*** Opening EXTRACTED RECORDS ***

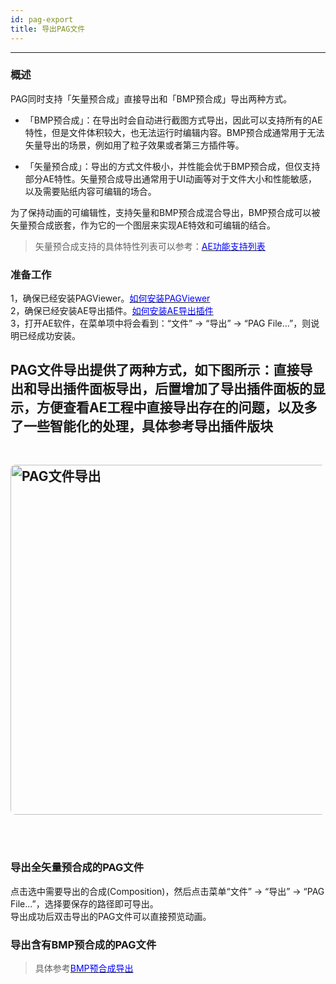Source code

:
 ```yaml
---
id: pag-export
title: 导出PAG文件
---
```

---
### 概述

PAG同时支持「矢量预合成」直接导出和「BMP预合成」导出两种方式。

+ 「BMP预合成」：在导出时会自动进行截图方式导出，因此可以支持所有的AE特性，但是文件体积较大，也无法运行时编辑内容。BMP预合成通常用于无法矢量导出的场景，例如用了粒子效果或者第三方插件等。

+ 「矢量预合成」：导出的方式文件极小，并性能会优于BMP预合成，但仅支持部分AE特性。矢量预合成导出通常用于UI动画等对于文件大小和性能敏感，以及需要贴纸内容可编辑的场合。

为了保持动画的可编辑性，支持矢量和BMP预合成混合导出，BMP预合成可以被矢量预合成嵌套，作为它的一个图层来实现AE特效和可编辑的结合。

> 矢量预合成支持的具体特性列表可以参考：[<font color=blue>AE功能支持列表</font>](/docs/ae-support.html) </br>


### 准备工作

1，确保已经安装PAGViewer。[<font color=blue>如何安装PAGViewer</font>](/docs/install.html)<br/>
2，确保已经安装AE导出插件。[<font color=blue>如何安装AE导出插件</font>](/docs/install-PAGExporter.html)<br/>
3，打开AE软件，在菜单项中将会看到：“文件” -> “导出” -> “PAG File...”，则说明已经成功安装。<br/>

   PAG文件导出提供了两种方式，如下图所示：直接导出和导出插件面板导出，后置增加了导出插件面板的显示，方便查看AE工程中直接导出存在的问题，以及多了一些智能化的处理，具体参考导出插件版块<br/>
<img 
  alt='PAG文件导出' 
  src='https://pag.qq.com/website/static/img/docs/pag_hotkey_0.png' 
  style='width: 600px; height: 560px; margin: 48px 0; border-radius: 8px' 
/>
---
### 导出全矢量预合成的PAG文件

点击选中需要导出的合成(Composition)，然后点击菜单“文件” -> “导出” -> “PAG File...”，选择要保存的路径即可导出。<br/>
导出成功后双击导出的PAG文件可以直接预览动画。


### 导出含有BMP预合成的PAG文件
> 具体参考[<font color=blue>BMP预合成导出</font>](/docs/ae-bmp-guide.html)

*** Closing EXTRACTED RECORDS ***

All lines from the one that contains "导出成功后双击导出的PAG文件可以直接预览动画。" to the last line above must be given again exactly, with both included and nothing added.

ANSWER:
导出成功后双击导出的PAG文件可以直接预览动画。


### 导出含有BMP预合成的PAG文件
> 具体参考[<font color=blue>BMP预合成导出</font>](/docs/ae-bmp-guide.html)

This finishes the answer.